• [TASK TO CARRY OUT]
Copy the entries below exactly. Images do not belong in the copy.

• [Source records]
((

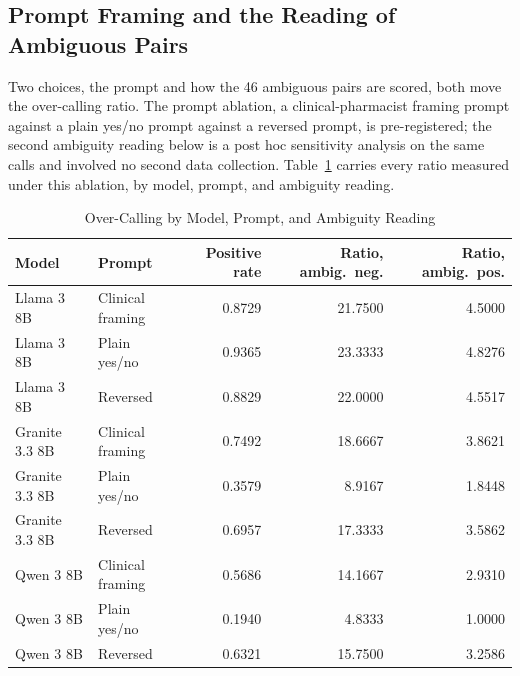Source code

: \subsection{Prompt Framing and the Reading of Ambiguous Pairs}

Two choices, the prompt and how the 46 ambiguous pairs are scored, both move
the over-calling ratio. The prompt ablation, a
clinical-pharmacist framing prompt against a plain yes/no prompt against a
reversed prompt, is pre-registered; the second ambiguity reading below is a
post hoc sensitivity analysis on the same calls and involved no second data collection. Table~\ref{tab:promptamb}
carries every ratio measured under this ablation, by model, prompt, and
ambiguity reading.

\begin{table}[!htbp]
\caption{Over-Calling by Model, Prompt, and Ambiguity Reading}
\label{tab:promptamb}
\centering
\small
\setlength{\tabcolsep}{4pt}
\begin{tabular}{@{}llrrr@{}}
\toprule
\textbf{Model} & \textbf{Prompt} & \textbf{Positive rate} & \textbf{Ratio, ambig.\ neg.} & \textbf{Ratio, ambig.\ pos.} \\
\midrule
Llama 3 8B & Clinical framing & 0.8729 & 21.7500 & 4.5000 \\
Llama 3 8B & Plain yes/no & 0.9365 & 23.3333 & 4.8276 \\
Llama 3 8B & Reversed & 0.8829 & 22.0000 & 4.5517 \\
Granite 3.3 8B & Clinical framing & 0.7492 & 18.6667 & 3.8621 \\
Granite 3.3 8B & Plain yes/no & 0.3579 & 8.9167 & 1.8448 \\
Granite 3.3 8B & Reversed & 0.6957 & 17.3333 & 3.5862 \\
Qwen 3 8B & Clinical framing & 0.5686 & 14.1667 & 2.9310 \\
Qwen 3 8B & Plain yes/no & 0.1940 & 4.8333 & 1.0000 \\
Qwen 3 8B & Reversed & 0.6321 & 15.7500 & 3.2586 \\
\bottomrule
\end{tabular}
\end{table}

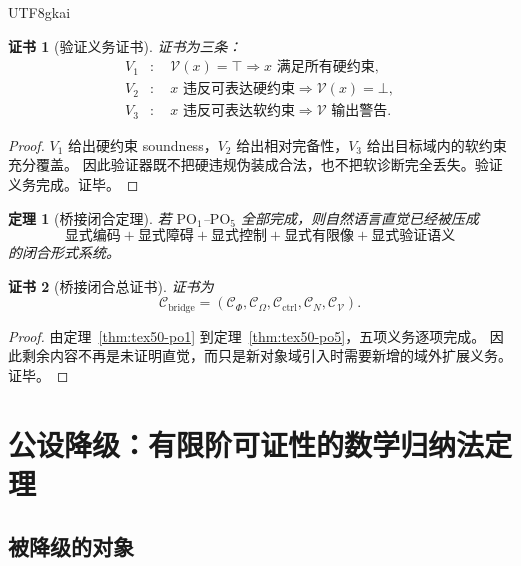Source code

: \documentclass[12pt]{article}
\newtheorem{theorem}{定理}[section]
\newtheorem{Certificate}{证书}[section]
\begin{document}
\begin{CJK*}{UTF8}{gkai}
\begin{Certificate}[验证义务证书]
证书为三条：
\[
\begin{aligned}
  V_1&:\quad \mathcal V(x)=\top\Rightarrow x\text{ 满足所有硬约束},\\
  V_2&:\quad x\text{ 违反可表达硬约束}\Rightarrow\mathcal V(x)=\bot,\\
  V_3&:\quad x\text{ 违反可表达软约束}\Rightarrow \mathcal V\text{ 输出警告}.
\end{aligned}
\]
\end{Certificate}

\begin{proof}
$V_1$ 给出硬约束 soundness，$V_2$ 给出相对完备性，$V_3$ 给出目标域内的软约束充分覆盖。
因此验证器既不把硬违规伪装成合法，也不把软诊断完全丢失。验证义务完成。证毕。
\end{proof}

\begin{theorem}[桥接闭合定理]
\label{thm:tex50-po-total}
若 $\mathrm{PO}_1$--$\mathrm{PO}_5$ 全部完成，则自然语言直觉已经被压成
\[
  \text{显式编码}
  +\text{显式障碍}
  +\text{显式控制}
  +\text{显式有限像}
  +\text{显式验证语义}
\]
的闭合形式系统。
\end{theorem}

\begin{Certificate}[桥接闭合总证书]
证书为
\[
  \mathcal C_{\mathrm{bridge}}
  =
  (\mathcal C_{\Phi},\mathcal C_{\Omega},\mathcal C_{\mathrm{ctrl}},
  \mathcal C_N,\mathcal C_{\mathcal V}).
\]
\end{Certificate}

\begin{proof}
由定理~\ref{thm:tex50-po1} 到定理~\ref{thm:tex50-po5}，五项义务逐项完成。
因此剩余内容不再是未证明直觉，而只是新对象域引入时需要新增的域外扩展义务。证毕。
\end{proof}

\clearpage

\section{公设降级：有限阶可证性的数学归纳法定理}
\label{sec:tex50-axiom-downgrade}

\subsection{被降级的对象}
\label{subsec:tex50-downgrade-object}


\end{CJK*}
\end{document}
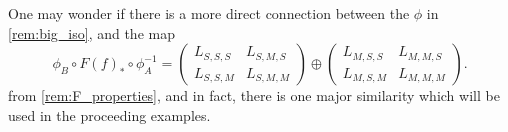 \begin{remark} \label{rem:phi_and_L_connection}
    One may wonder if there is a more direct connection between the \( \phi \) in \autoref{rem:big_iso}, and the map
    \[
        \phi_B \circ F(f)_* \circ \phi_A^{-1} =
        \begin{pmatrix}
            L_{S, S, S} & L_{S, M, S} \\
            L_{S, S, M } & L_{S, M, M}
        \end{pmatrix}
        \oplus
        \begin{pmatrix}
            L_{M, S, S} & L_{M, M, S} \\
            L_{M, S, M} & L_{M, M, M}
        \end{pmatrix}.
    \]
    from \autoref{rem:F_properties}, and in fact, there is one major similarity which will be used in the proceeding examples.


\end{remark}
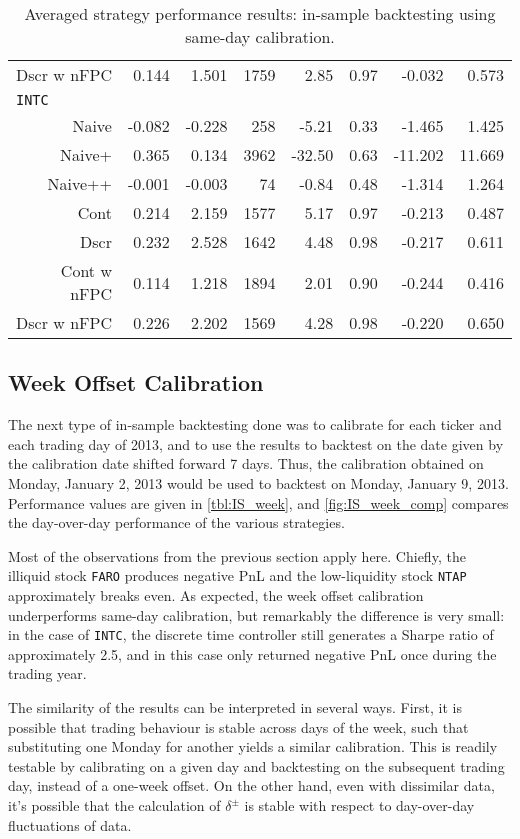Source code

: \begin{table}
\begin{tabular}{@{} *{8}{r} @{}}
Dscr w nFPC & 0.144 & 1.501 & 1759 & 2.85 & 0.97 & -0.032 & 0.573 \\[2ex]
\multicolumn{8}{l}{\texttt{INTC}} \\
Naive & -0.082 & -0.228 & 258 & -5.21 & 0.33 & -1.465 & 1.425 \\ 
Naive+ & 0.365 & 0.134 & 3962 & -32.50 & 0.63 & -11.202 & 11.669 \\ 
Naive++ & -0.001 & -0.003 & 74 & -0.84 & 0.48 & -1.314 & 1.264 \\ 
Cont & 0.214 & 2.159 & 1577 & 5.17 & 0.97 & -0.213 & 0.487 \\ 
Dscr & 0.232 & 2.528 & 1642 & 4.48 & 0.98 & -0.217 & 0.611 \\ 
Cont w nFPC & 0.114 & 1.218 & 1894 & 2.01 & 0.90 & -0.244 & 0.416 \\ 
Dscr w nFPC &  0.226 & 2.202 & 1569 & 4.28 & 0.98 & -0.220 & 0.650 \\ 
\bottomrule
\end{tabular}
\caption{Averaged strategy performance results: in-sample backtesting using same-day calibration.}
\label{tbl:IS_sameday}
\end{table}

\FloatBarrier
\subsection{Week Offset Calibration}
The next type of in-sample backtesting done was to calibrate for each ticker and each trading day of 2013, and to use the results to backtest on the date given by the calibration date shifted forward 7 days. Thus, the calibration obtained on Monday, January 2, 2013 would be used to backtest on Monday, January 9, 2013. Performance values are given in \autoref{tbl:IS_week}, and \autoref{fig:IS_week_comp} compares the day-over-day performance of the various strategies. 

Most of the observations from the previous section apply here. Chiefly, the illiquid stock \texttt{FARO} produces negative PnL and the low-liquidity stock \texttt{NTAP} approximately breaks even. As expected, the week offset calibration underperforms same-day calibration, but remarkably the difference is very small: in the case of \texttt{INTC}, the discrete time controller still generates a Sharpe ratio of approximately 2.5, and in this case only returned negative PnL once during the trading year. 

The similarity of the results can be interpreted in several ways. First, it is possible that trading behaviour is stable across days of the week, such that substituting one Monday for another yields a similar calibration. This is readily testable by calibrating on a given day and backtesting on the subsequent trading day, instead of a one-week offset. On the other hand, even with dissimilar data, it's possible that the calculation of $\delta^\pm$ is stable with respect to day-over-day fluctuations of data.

))

• [EXPECTED OUTPUT]
Source code

: \subsection{Prompt Framing and the Reading of Ambiguous Pairs}

Two choices, the prompt and how the 46 ambiguous pairs are scored, both move
the over-calling ratio. The prompt ablation, a
clinical-pharmacist framing prompt against a plain yes/no prompt against a
reversed prompt, is pre-registered; the second ambiguity reading below is a
post hoc sensitivity analysis on the same calls and involved no second data collection. Table~\ref{tab:promptamb}
carries every ratio measured under this ablation, by model, prompt, and
ambiguity reading.

\begin{table}[!htbp]
\caption{Over-Calling by Model, Prompt, and Ambiguity Reading}
\label{tab:promptamb}
\centering
\small
\setlength{\tabcolsep}{4pt}
\begin{tabular}{@{}llrrr@{}}
\toprule
\textbf{Model} & \textbf{Prompt} & \textbf{Positive rate} & \textbf{Ratio, ambig.\ neg.} & \textbf{Ratio, ambig.\ pos.} \\
\midrule
Llama 3 8B & Clinical framing & 0.8729 & 21.7500 & 4.5000 \\
Llama 3 8B & Plain yes/no & 0.9365 & 23.3333 & 4.8276 \\
Llama 3 8B & Reversed & 0.8829 & 22.0000 & 4.5517 \\
Granite 3.3 8B & Clinical framing & 0.7492 & 18.6667 & 3.8621 \\
Granite 3.3 8B & Plain yes/no & 0.3579 & 8.9167 & 1.8448 \\
Granite 3.3 8B & Reversed & 0.6957 & 17.3333 & 3.5862 \\
Qwen 3 8B & Clinical framing & 0.5686 & 14.1667 & 2.9310 \\
Qwen 3 8B & Plain yes/no & 0.1940 & 4.8333 & 1.0000 \\
Qwen 3 8B & Reversed & 0.6321 & 15.7500 & 3.2586 \\
\bottomrule
\end{tabular}
\end{table}

Source code

: \documentclass[12pt]{article}
\newtheorem{theorem}{定理}[section]
\newtheorem{Certificate}{证书}[section]
\begin{document}
\begin{CJK*}{UTF8}{gkai}
\begin{Certificate}[验证义务证书]
证书为三条：
\[
\begin{aligned}
  V_1&:\quad \mathcal V(x)=\top\Rightarrow x\text{ 满足所有硬约束},\\
  V_2&:\quad x\text{ 违反可表达硬约束}\Rightarrow\mathcal V(x)=\bot,\\
  V_3&:\quad x\text{ 违反可表达软约束}\Rightarrow \mathcal V\text{ 输出警告}.
\end{aligned}
\]
\end{Certificate}

\begin{proof}
$V_1$ 给出硬约束 soundness，$V_2$ 给出相对完备性，$V_3$ 给出目标域内的软约束充分覆盖。
因此验证器既不把硬违规伪装成合法，也不把软诊断完全丢失。验证义务完成。证毕。
\end{proof}

\begin{theorem}[桥接闭合定理]
\label{thm:tex50-po-total}
若 $\mathrm{PO}_1$--$\mathrm{PO}_5$ 全部完成，则自然语言直觉已经被压成
\[
  \text{显式编码}
  +\text{显式障碍}
  +\text{显式控制}
  +\text{显式有限像}
  +\text{显式验证语义}
\]
的闭合形式系统。
\end{theorem}

\begin{Certificate}[桥接闭合总证书]
证书为
\[
  \mathcal C_{\mathrm{bridge}}
  =
  (\mathcal C_{\Phi},\mathcal C_{\Omega},\mathcal C_{\mathrm{ctrl}},
  \mathcal C_N,\mathcal C_{\mathcal V}).
\]
\end{Certificate}

\begin{proof}
由定理~\ref{thm:tex50-po1} 到定理~\ref{thm:tex50-po5}，五项义务逐项完成。
因此剩余内容不再是未证明直觉，而只是新对象域引入时需要新增的域外扩展义务。证毕。
\end{proof}

\clearpage

\section{公设降级：有限阶可证性的数学归纳法定理}
\label{sec:tex50-axiom-downgrade}

\subsection{被降级的对象}
\label{subsec:tex50-downgrade-object}


\end{CJK*}
\end{document}
 \begin{remark} \label{rem:phi_and_L_connection}
    One may wonder if there is a more direct connection between the \( \phi \) in \autoref{rem:big_iso}, and the map
    \[
        \phi_B \circ F(f)_* \circ \phi_A^{-1} =
        \begin{pmatrix}
            L_{S, S, S} & L_{S, M, S} \\
            L_{S, S, M } & L_{S, M, M}
        \end{pmatrix}
        \oplus
        \begin{pmatrix}
            L_{M, S, S} & L_{M, M, S} \\
            L_{M, S, M} & L_{M, M, M}
        \end{pmatrix}.
    \]
    from \autoref{rem:F_properties}, and in fact, there is one major similarity which will be used in the proceeding examples.


\end{remark}
Source code

: \begin{table}
\begin{tabular}{@{} *{8}{r} @{}}
Dscr w nFPC & 0.144 & 1.501 & 1759 & 2.85 & 0.97 & -0.032 & 0.573 \\[2ex]
\multicolumn{8}{l}{\texttt{INTC}} \\
Naive & -0.082 & -0.228 & 258 & -5.21 & 0.33 & -1.465 & 1.425 \\ 
Naive+ & 0.365 & 0.134 & 3962 & -32.50 & 0.63 & -11.202 & 11.669 \\ 
Naive++ & -0.001 & -0.003 & 74 & -0.84 & 0.48 & -1.314 & 1.264 \\ 
Cont & 0.214 & 2.159 & 1577 & 5.17 & 0.97 & -0.213 & 0.487 \\ 
Dscr & 0.232 & 2.528 & 1642 & 4.48 & 0.98 & -0.217 & 0.611 \\ 
Cont w nFPC & 0.114 & 1.218 & 1894 & 2.01 & 0.90 & -0.244 & 0.416 \\ 
Dscr w nFPC &  0.226 & 2.202 & 1569 & 4.28 & 0.98 & -0.220 & 0.650 \\ 
\bottomrule
\end{tabular}
\caption{Averaged strategy performance results: in-sample backtesting using same-day calibration.}
\label{tbl:IS_sameday}
\end{table}

\FloatBarrier
\subsection{Week Offset Calibration}
The next type of in-sample backtesting done was to calibrate for each ticker and each trading day of 2013, and to use the results to backtest on the date given by the calibration date shifted forward 7 days. Thus, the calibration obtained on Monday, January 2, 2013 would be used to backtest on Monday, January 9, 2013. Performance values are given in \autoref{tbl:IS_week}, and \autoref{fig:IS_week_comp} compares the day-over-day performance of the various strategies. 

Most of the observations from the previous section apply here. Chiefly, the illiquid stock \texttt{FARO} produces negative PnL and the low-liquidity stock \texttt{NTAP} approximately breaks even. As expected, the week offset calibration underperforms same-day calibration, but remarkably the difference is very small: in the case of \texttt{INTC}, the discrete time controller still generates a Sharpe ratio of approximately 2.5, and in this case only returned negative PnL once during the trading year. 

The similarity of the results can be interpreted in several ways. First, it is possible that trading behaviour is stable across days of the week, such that substituting one Monday for another yields a similar calibration. This is readily testable by calibrating on a given day and backtesting on the subsequent trading day, instead of a one-week offset. On the other hand, even with dissimilar data, it's possible that the calculation of $\delta^\pm$ is stable with respect to day-over-day fluctuations of data.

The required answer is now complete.